John Hawks is a paleoanthropologist at the University of Wisconsin, Madison. In winter of 2014 he offered a 7-week MOOC (“massively open online course”) through Coursera, entitled Human Evolution: Past and Future. Superbly done, offered for free, the course included 71 videos, most of them interviews with people who are actively working in the wide array of fields essential for discovering the evolutionary lineage that led to us. The conversations weave together what we currently know about our origins and the methods that are used to uncover it. You also get to see that these people, for whom this is their life’s work, love what they do.
Many of Coursera’s already-completed courses allow you to sign up even after their end date, so you can access the videos and course material. Unfortunately, this is not one of them. Everything is still there, but it can only be seen by those of us who enrolled before it finished. At some point in the next year or two, the course will be updated and offered again, and you can ask to be notified when that happens. In the meantime, more than two dozen of its videos can now be seen at Prof. Hawks’ youtube channel.
An example is a visit to caves at Gibraltar, Deciphering the Behavior of Neandertals with Geraldine Finlayson and Clive Finlayson, from week six of the course, “Emerging Culture – Neandertals and Modern Humans.”
Clive is director of the Gibraltar Museum, Geraldine is an archaeologist, and they describe what they’re finding at two excavation sites: Gorham’s Cave and Vanguard Cave. At the extreme western edge of the Mediterranean, in layers of sediment dated to about 32,000 years before present, these caves hold what is currently the last known evidence anywhere for the presence of Neandertal peoples.
Towards the end, Geraldine comes to the remains of a single event in the life of Gorham’s Cave—fragments of charcoal from a small fire, along with mussel shells and flakes from stone tools—revealed when layers of sand were removed, exposing what lay underneath.
At that time, the world was in an ice age. With so much water imprisoned in glacial ice, sea level was much lower. These days, the Mediterranean is quite close to the mouth of the cave. Back then, it would have been a half kilometer to a kilometer or more away, depending on which direction you headed. Even so, the cave received so much wind-blown sand that anything left inside, by animals or people, was quickly covered over.
It’s for things like this, that I love these conversations so much.
17:11–18:52
GF: This is the beauty of this cave, This cave gives you events that are maybe hours or days long at most. So you’ve got this group of possibly two individuals, they come in with their little bundle of mussels that they have foraged nearby on the coastline. We don’t know exactly where the coastline would have been, but it can’t be very far ’cause you don’t carry seafoods for very long ’cause they spoil very easily.
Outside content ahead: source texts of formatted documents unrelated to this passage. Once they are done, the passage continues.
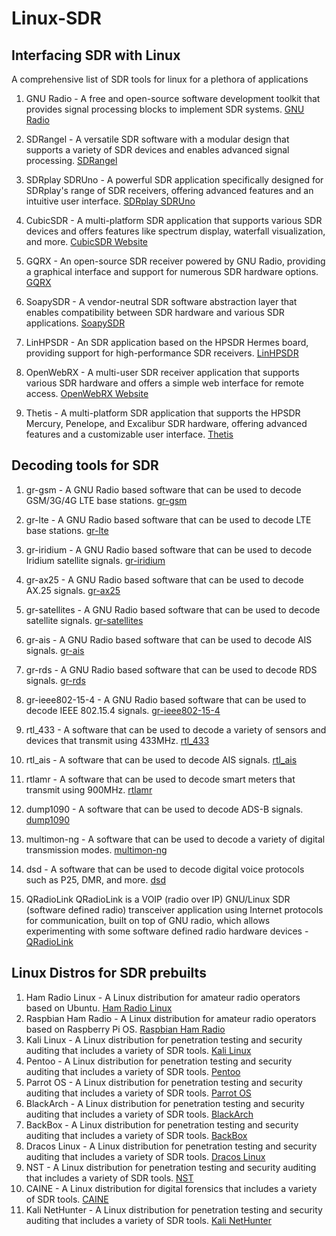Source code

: # Linux-SDR

## Interfacing SDR with Linux
A comprehensive list of  SDR tools for linux for a plethora of applications
1. GNU Radio - A free and open-source software development toolkit that provides signal processing blocks to implement SDR systems. [GNU Radio ](https://www.gnuradio.org/)


2. SDRangel - A versatile SDR software with a modular design that supports a variety of SDR devices and enables advanced signal processing. [SDRangel ](https://github.com/f4exb/sdrangel)

3. SDRplay SDRUno - A powerful SDR application specifically designed for SDRplay's range of SDR receivers, offering advanced features and an intuitive user interface. [SDRplay SDRUno](https://www.sdrplay.com/sdruno/)

4. CubicSDR - A multi-platform SDR application that supports various SDR devices and offers features like spectrum display, waterfall visualization, and more. [CubicSDR Website](https://cubicsdr.com/)

5. GQRX - An open-source SDR receiver powered by GNU Radio, providing a graphical interface and support for numerous SDR hardware options. [GQRX ](https://gqrx.dk/)

6. SoapySDR - A vendor-neutral SDR software abstraction layer that enables compatibility between SDR hardware and various SDR applications. [SoapySDR ](https://github.com/pothosware/SoapySDR)

7. LinHPSDR - An SDR application based on the HPSDR Hermes board, providing support for high-performance SDR receivers. [LinHPSDR ](https://openhpsdr.org/)
8. OpenWebRX - A multi-user SDR receiver application that supports various SDR hardware and offers a simple web interface for remote access. [OpenWebRX Website](https://www.openwebrx.de/)

9.  Thetis - A multi-platform SDR application that supports the HPSDR Mercury, Penelope, and Excalibur SDR hardware, offering advanced features and a customizable user interface. [Thetis](https://github.com/TAPR/OpenHPSDR-Thetis)

## Decoding tools for SDR
1. gr-gsm - A GNU Radio based software that can be used to decode GSM/3G/4G LTE base stations. [gr-gsm](https://github.com/ptrkrysik/gr-gsm)

2. gr-lte - A GNU Radio based software that can be used to decode LTE base stations. [gr-lte](https://github.com/kit-cel/gr-lte)

3. gr-iridium - A GNU Radio based software that can be used to decode Iridium satellite signals. [gr-iridium](https://github.com/daniestevez/gr-iridium)

4. gr-ax25 - A GNU Radio based software that can be used to decode AX.25 signals. [gr-ax25](https://github.com/argilo/gr-ax25)

5. gr-satellites - A GNU Radio based software that can be used to decode satellite signals. [gr-satellites](https://github.com/daniestevez/gr-satellites)

6. gr-ais - A GNU Radio based software that can be used to decode AIS signals. [gr-ais](https://github.com/bistromath/gr-ais)

7. gr-rds - A GNU Radio based software that can be used to decode RDS signals. [gr-rds](https://github.com/argilo/gr-rds)

8. gr-ieee802-15-4 - A GNU Radio based software that can be used to decode IEEE 802.15.4 signals. [gr-ieee802-15-4](https://github.com/bastibl/gr-ieee802-15-4)

9. rtl_433 - A software that can be used to decode a variety of sensors and devices that transmit using 433MHz. [rtl_433](https://github.com/merbanan/rtl_433)

10. rtl_ais - A software that can be used to decode AIS signals. [rtl_ais](https://github.com/dgiardini/rtl-ais)

11. rtlamr - A software that can be used to decode smart meters that transmit using 900MHz. [rtlamr](https://github.com/bemasher/rtlamr)

12. dump1090 - A software that can be used to decode ADS-B signals. [dump1090](https://github.com/antirez/dump1090)

13. multimon-ng - A software that can be used to decode a variety of digital transmission modes. [multimon-ng](https://github.com/EliasOenal/multimon-ng)

14. dsd - A software that can be used to decode digital voice protocols such as P25, DMR, and more. [dsd](https://github.com/szechyjs/dsd)
15. QRadioLink QRadioLink is a VOIP (radio over IP) GNU/Linux SDR (software defined radio) transceiver application using Internet protocols for communication, built on top of GNU radio, which allows experimenting with some software defined radio hardware devices - [QRadioLink](https://github.com/qradiolink/qradiolink)

## Linux Distros for SDR prebuilts

1. Ham Radio Linux - A Linux distribution for amateur radio operators based on Ubuntu. [Ham Radio Linux](https://sourceforge.net/projects/hamradiolinux/)
2. Raspbian Ham Radio - A Linux distribution for amateur radio operators based on Raspberry Pi OS. [Raspbian Ham Radio](https://sourceforge.net/projects/raspberry-pi-amateur-radio-g4klx/)
3. Kali Linux - A Linux distribution for penetration testing and security auditing that includes a variety of SDR tools. [Kali Linux](https://www.kali.org/)
4. Pentoo - A Linux distribution for penetration testing and security auditing that includes a variety of SDR tools. [Pentoo](https://www.pentoo.ch/)
5. Parrot OS - A Linux distribution for penetration testing and security auditing that includes a variety of SDR tools. [Parrot OS](https://parrotlinux.org/)
6.  BlackArch - A Linux distribution for penetration testing and security auditing that includes a variety of SDR tools. [BlackArch](https://blackarch.org/)
7.  BackBox - A Linux distribution for penetration testing and security auditing that includes a variety of SDR tools. [BackBox](https://backbox.org/)
8.  Dracos Linux - A Linux distribution for penetration testing and security auditing that includes a variety of SDR tools. [Dracos Linux](https://dracos-linux.org/)
9.  NST - A Linux distribution for penetration testing and security auditing that includes a variety of SDR tools. [NST](https://www.networksecuritytoolkit.org/)
10. CAINE - A Linux distribution for digital forensics that includes a variety of SDR tools. [CAINE](https://www.caine-live.net/)
11. Kali NetHunter - A Linux distribution for penetration testing and security auditing that includes a variety of SDR tools. [Kali NetHunter](https://www.kali.org/kali-linux-nethunter/)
And they come into the cave, they build a very small fire. There’s not much charcoal left from that fire, and there’s not much alteration on the sediment, so there wasn’t a huge heat on that fire, probably just enough to open those mussels. They consume the mussels. Once they’re there, they’re retouching the lithics that they’re using—their stone tools. They take those away with them, when they go, but they leave all the debitage behind. And then that’s it, y’know. They’ve gone.
So this might– they may have stayed overnight, or it may have been, y’know, just a brief few hours, but the fact is when they go, the sand covers it up, and it’s left there untouched until we come along and re-excavate it. I think that’s a huge resolution. I mean, that is unique, I think.
JH: It’s completely remarkable.
GF: It’s beautiful.
JH: It is the closest that we come anytime in this to seeing what somebody’s life is like…
GF: Absolutely, yes, yes.
JH: …and that I think is just amazing.
GF: It tells us a lot as well, because it tells us that they needn’t necessarily have always been sitting around, y’know. They move from place to place. They stopped temporarily, had a quick picnic, and then carried on, y’know? And in this particular case, it was just two individuals. There’s no evidence it was any more than that.